Exercise aim = Report each line from the data below that holds the word "validate".

Available data =

§ §

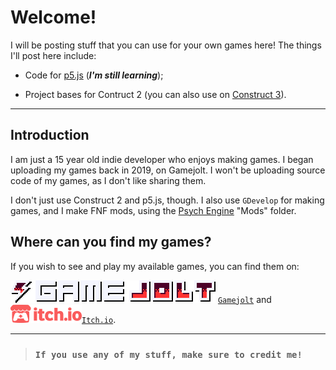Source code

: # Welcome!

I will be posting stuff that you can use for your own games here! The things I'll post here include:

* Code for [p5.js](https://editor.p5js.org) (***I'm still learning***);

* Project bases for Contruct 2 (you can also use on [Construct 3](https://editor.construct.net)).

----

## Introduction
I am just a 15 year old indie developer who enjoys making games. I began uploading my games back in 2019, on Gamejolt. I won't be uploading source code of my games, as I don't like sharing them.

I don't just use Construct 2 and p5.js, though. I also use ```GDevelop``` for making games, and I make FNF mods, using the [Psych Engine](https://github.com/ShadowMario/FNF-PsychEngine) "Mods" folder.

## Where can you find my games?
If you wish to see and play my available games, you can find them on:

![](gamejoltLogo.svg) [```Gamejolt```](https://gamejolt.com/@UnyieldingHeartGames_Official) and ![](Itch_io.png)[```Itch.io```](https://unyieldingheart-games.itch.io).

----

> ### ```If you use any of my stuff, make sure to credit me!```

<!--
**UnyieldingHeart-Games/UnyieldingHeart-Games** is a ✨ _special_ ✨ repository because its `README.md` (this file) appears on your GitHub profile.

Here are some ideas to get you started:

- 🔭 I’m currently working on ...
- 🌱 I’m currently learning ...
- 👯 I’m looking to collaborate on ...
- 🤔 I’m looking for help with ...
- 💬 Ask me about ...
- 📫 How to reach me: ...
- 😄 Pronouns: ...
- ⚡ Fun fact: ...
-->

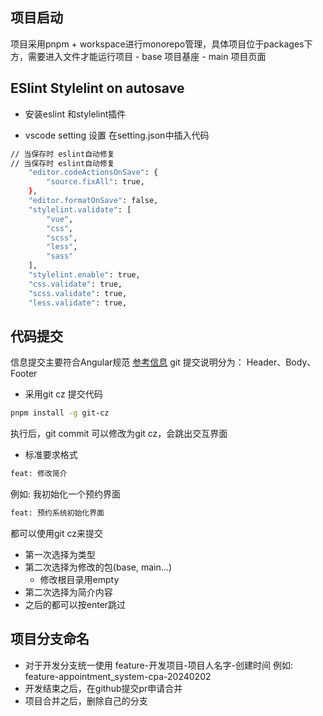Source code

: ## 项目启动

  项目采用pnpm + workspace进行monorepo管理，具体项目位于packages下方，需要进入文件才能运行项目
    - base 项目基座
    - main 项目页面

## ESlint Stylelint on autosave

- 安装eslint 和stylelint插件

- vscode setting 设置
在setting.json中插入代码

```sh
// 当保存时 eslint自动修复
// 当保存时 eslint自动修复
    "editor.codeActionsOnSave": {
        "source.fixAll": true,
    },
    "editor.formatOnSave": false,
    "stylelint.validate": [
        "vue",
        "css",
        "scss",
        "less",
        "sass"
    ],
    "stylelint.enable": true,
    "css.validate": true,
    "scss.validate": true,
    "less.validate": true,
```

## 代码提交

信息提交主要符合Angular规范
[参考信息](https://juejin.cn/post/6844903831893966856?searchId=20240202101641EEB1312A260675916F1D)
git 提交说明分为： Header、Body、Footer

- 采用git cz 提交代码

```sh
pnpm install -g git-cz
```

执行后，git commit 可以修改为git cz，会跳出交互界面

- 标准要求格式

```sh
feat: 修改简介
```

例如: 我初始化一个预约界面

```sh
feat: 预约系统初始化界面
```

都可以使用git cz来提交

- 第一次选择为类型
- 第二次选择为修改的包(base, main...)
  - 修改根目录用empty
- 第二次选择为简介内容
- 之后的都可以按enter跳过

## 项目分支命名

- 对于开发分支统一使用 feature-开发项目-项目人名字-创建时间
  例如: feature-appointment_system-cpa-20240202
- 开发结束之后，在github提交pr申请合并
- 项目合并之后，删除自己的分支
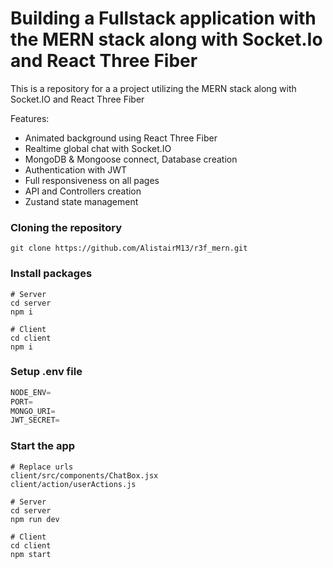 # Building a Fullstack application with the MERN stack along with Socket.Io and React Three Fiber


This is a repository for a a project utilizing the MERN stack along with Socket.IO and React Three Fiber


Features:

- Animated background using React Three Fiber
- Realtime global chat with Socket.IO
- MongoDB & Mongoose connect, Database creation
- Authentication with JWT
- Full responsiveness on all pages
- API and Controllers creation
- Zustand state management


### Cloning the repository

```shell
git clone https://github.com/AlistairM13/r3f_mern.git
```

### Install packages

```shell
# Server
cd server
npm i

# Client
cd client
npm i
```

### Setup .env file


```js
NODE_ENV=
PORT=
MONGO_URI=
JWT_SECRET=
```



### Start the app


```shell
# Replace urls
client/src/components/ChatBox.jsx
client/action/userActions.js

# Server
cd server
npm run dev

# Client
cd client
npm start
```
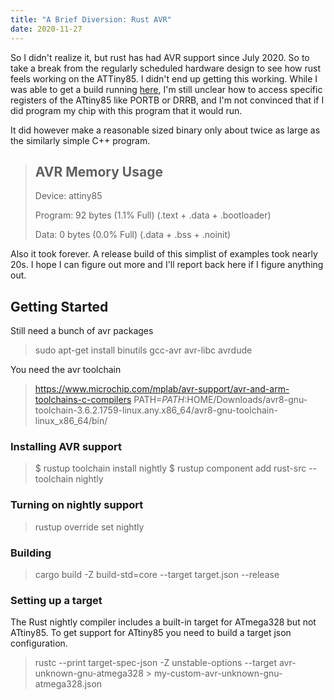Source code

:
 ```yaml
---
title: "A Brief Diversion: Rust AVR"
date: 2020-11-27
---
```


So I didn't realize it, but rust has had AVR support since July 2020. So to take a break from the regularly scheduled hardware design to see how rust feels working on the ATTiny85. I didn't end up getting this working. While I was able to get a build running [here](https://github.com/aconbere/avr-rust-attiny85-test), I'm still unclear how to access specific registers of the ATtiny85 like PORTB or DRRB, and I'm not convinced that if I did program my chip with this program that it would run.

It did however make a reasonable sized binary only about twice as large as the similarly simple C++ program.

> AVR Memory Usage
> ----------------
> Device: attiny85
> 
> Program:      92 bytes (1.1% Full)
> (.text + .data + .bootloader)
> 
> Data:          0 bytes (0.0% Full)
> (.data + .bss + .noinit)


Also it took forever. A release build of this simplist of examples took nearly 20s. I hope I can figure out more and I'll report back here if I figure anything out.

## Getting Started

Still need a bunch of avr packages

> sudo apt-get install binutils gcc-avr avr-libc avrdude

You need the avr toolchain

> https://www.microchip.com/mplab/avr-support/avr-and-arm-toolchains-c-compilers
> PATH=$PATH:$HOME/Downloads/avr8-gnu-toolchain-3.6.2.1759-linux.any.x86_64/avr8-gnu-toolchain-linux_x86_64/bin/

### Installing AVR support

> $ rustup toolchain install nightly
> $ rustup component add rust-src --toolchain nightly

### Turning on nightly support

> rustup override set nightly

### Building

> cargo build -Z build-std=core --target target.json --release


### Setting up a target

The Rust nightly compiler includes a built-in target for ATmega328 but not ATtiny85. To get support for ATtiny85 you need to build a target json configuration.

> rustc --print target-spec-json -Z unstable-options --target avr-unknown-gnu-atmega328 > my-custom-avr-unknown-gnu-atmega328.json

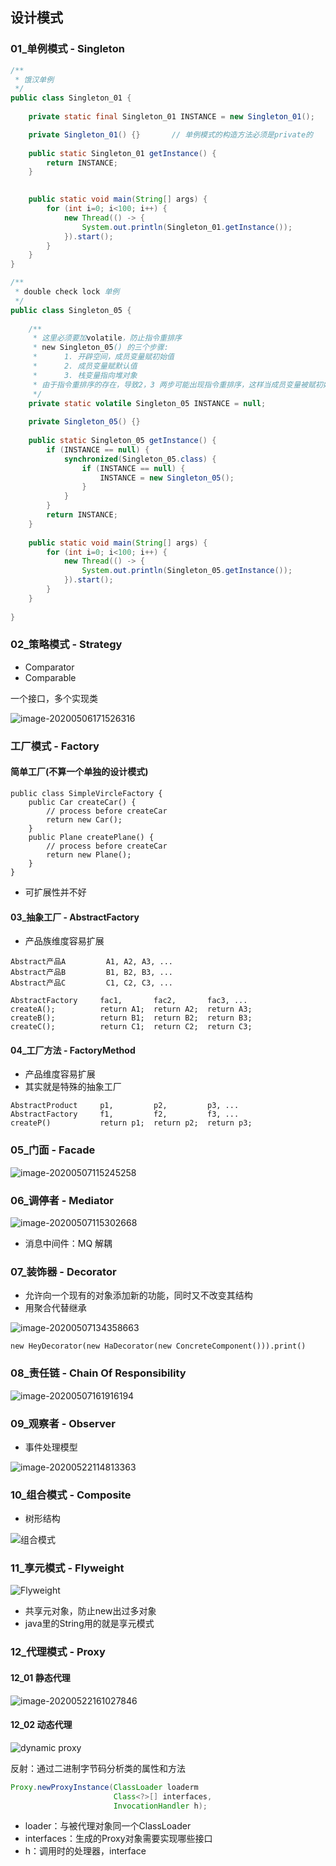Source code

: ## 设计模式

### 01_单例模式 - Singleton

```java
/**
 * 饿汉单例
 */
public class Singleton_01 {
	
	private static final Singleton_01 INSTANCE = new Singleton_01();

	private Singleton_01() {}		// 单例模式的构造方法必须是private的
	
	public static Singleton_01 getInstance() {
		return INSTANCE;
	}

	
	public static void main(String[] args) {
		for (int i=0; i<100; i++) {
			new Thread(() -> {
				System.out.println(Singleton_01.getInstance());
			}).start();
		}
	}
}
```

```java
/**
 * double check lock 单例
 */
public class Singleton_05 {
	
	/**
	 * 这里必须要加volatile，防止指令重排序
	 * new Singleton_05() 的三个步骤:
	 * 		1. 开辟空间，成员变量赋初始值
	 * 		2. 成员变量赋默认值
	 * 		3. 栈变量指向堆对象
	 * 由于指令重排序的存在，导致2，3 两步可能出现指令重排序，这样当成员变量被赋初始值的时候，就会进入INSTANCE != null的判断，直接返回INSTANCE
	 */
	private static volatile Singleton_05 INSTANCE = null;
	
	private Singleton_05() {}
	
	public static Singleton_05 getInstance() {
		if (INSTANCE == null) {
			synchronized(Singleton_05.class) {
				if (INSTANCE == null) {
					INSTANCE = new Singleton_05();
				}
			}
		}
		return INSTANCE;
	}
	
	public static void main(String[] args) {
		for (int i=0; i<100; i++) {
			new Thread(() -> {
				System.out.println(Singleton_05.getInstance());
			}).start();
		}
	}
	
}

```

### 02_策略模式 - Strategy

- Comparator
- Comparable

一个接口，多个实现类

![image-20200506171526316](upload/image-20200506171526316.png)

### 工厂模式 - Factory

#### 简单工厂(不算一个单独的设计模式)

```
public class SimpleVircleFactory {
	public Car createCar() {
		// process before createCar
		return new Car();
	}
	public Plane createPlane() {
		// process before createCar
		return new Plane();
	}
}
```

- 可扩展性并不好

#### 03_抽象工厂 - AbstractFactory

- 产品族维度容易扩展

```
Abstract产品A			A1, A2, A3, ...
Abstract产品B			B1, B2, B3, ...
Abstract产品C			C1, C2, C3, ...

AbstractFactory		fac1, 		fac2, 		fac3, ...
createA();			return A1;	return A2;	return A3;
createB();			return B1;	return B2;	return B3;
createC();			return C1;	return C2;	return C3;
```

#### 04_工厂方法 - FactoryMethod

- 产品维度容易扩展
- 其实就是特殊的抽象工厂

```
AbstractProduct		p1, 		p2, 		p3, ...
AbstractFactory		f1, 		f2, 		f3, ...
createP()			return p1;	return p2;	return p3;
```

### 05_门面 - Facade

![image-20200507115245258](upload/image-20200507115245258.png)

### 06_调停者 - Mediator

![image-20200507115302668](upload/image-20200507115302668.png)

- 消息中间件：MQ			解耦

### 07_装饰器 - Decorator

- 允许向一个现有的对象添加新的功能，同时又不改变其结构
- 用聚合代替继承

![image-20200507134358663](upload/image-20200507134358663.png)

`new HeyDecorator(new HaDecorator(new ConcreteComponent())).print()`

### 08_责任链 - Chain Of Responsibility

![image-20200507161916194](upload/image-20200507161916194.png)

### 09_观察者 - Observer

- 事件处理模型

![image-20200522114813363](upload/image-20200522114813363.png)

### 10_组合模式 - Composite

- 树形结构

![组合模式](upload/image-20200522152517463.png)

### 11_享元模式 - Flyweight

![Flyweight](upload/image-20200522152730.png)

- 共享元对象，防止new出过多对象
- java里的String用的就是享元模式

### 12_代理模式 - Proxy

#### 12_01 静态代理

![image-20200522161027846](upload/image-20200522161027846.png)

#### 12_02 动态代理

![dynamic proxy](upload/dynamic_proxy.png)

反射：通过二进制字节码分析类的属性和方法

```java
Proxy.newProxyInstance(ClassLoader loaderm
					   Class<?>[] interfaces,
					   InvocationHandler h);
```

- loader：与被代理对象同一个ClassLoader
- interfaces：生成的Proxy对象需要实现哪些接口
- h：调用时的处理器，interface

§ §

Exercise response =
    "stylelint.validate": [
    "css.validate": true,
    "scss.validate": true,
    "less.validate": true,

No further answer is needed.